Convenanza is pretty close to a dream festival at Bagging Area Towers but what are the chances of me flying to the south of France for a weekend at the September? Slim.
Saturday, 19 September 2015
Mystery Plane
The Cramps work like a palette cleanser or paint stripper- no matter what's going on, what you've been listening to or what's going through your head, they strip it all away, reduce it down to the bare bones. That's a good thing.
In 1979 they recorded some demos with Alex Chilton. Many people consider these songs to be superior versions to the ones that came out a year later on Songs The Lord Taught Us. This version of Mystery Plane sounds as good as they look in the picture above, also from 1979.
Mystery Plane (Ohio Demo Version)
Friday, 18 September 2015
Fairy Tales
More Factory for Friday. Stockholm Monsters were mates from Burnage, on Factory between 1981 and '87, who made some cracking guitar singles housed in some beautiful sleeves but, it almost goes without saying, hardly sold any records. Tony Wilson loved them. Fairy Tales was their debut release from January 1982, produced by Martin Hannett, sparse and spindly with piano and flute and some typically Hannett touches making this anything but ordinary early 80s indie. There are loads more gems in their small back catalogue, including their only album which was produced by Peter Hook.
Fairy Tales
Thursday, 17 September 2015
Ivy Ivy Ivy
This was the song I was going to post yesterday before I got distracted by Paperclip People and by coincidence Primal Scream posted it on social media yesterday with the instruction 'check Throb's yellow flying V'. Ivy Ivy Ivy was the lead single off their second album and the moment Primal Scream went rock- leather trousers and long hair replacing anoraks and bowl cuts.
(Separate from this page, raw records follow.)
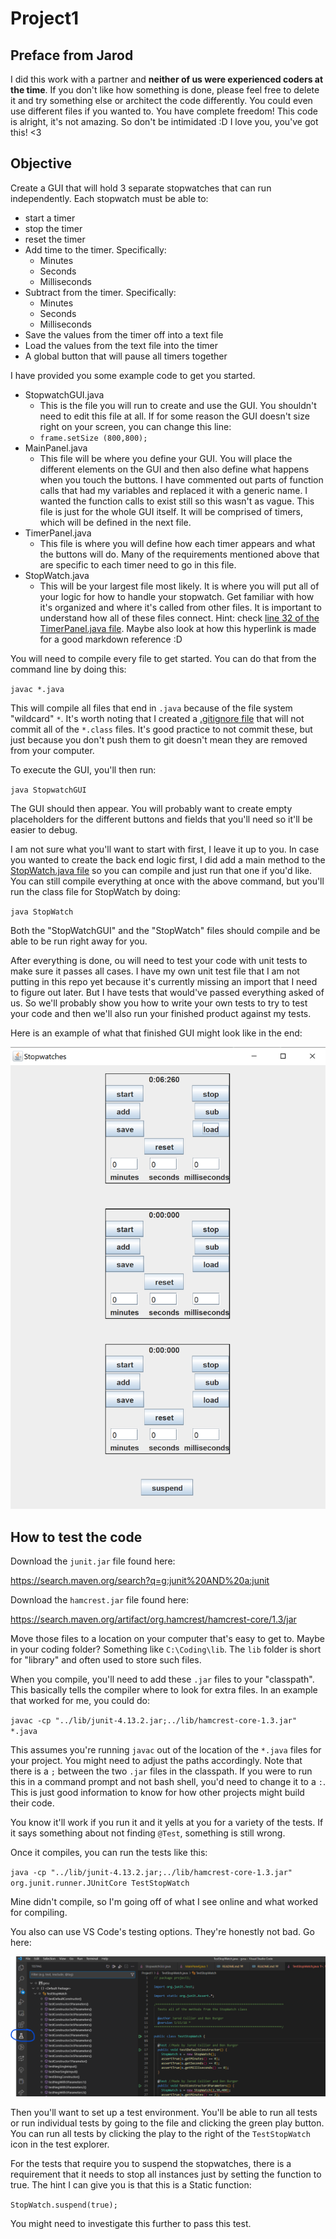 # Project1

## Preface from Jarod
I did this work with a partner and **neither of us were experienced coders at the time**. If you don't like how something is done, please feel free to delete it and try something else or architect the code differently. You could even use different files if you wanted to. You have complete freedom! This code is alright, it's not amazing. So don't be intimidated :D I love you, you've got this! <3
## Objective
Create a GUI that will hold 3 separate stopwatches that can run independently. Each stopwatch must be able to:

* start a timer 
* stop the timer
* reset the timer
* Add time to the timer. Specifically:
  * Minutes
  * Seconds
  * Milliseconds
* Subtract from the timer. Specifically:
  * Minutes
  * Seconds
  * Milliseconds
* Save the values from the timer off into a text file
* Load the values from the text file into the timer
* A global button that will pause all timers together

I have provided you some example code to get you started.

* StopwatchGUI.java 
  * This is the file you will run to create and use the GUI. You shouldn't need to edit this file at all. If for some reason the GUI doesn't size right on your screen, you can change this line:
  * `frame.setSize (800,800);`
* MainPanel.java
  * This file will be where you define your GUI. You will place the different elements on the GUI and then also define what happens when you touch the buttons. I have commented out parts of function calls that had my variables and replaced it with a generic name. I wanted the function calls to exist still so this wasn't as vague. This file is just for the whole GUI itself. It will be comprised of timers, which will be defined in the next file.
* TimerPanel.java
  * This file is where you will define how each timer appears and what the buttons will do. Many of the requirements mentioned above that are specific to each timer need to go in this file. 
* StopWatch.java
  * This will be your largest file most likely. It is where you will put all of your logic for how to handle your stopwatch. Get familiar with how it's organized and where it's called from other files. It is important to understand how all of these files connect. Hint: check  [line 32 of the TimerPanel.java file](TimerPanel.java#L32). Maybe also look at how this hyperlink is made for a good markdown reference :D


You will need to compile every file to get started. You can do that from the command line by doing this:

`javac *.java`

This will compile all files that end in `.java` because of the file system "wildcard" `*`. It's worth noting that I created a [.gitignore file](.gitignore) that will not commit all of the `*.class` files. It's good practice to not commit these, but just because you don't push them to git doesn't mean they are removed from your computer.

To execute the GUI, you'll then run:

`java StopwatchGUI` 

The GUI should then appear. You will probably want to create empty placeholders for the different buttons and fields that you'll need so it'll be easier to debug.

I am not sure what you'll want to start with first, I leave it up to you. In case you wanted to create the back end logic first, I did add a main method to the [StopWatch.java file](./StopWatch.java#L68) so you can compile and just run that one if you'd like. You can still compile everything at once with the above command, but you'll run the class file for StopWatch by doing:

`java StopWatch`

Both the "StopWatchGUI" and the "StopWatch" files should compile and be able to be run right away for you.

After everything is done, ou will need to test your code with unit tests to make sure it passes all cases.
I have my own unit test file that I am not putting in this repo yet because it's currently missing an import that I need to figure out later. But I have tests that would've passed everything asked of us. So we'll probably show you how to write your own tests to try to test your code and then we'll also run your finished product against my tests. 

Here is an example of what that finished GUI might look like in the end:

![./example_solution.png](./example_solution.png)

## How to test the code
Download the `junit.jar` file found here:

https://search.maven.org/search?q=g:junit%20AND%20a:junit

Download the `hamcrest.jar` file found here:

https://search.maven.org/artifact/org.hamcrest/hamcrest-core/1.3/jar

Move those files to a location on your computer that's easy to get to. Maybe in your coding folder? Something like `C:\Coding\lib`. The `lib` folder is short for "library" and often used to store such files. 

When you compile, you'll need to add these `.jar` files to your "classpath". This basically tells the compiler where to look for extra files. In an example that worked for me, you could do:

`javac -cp "../lib/junit-4.13.2.jar;../lib/hamcrest-core-1.3.jar" *.java`

This assumes you're running `javac` out of the location of the `*.java` files for your project. You might need to adjust the paths accordingly. Note that there is a `;` between the two `.jar` files in the classpath. If you were to run this in a command prompt and not bash shell, you'd need to change it to a `:`. This is just good information to know for how other projects might build their code. 

You know it'll work if you run it and it yells at you for a variety of the tests. If it says something about not finding `@Test`, something is still wrong. 

Once it compiles, you can run the tests like this:

`java -cp "../lib/junit-4.13.2.jar;../lib/hamcrest-core-1.3.jar" org.junit.runner.JUnitCore TestStopWatch`

Mine didn't compile, so I'm going off of what I see online and what worked for compiling. 

You also can use VS Code's testing options. They're honestly not bad. Go here:

![./vs_code_test_env.png](vs_code_test_env.png)

Then you'll want to set up a test environment. You'll be able to run all tests or run individual tests by going to the file and clicking the green play button. You can run all tests by clicking the play to the right of the `TestStopWatch` icon in the test explorer.

For the tests that require you to suspend the stopwatches, there is a requirement that it needs to stop all instances just by setting 
the function to true. The hint I can give you is that this is a Static function:

`StopWatch.suspend(true);`

You might need to investigate this further to pass this test.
To be honest, it doesn't sound as rock as it did back in 1989 and Bobby's vocal is straight from their indie phase. I think it is pleasingly trashy though. The sleeve is dominated by Throb's crotch. I saw them on the tour to promote this single in a tiny cellar venue in Liverpool called Planet X. There weren't too many more people in the audience than on the stage and I don't think anyone there would have predicted that within months they would be transforming again into loved up acid house heroes thanks to Loaded.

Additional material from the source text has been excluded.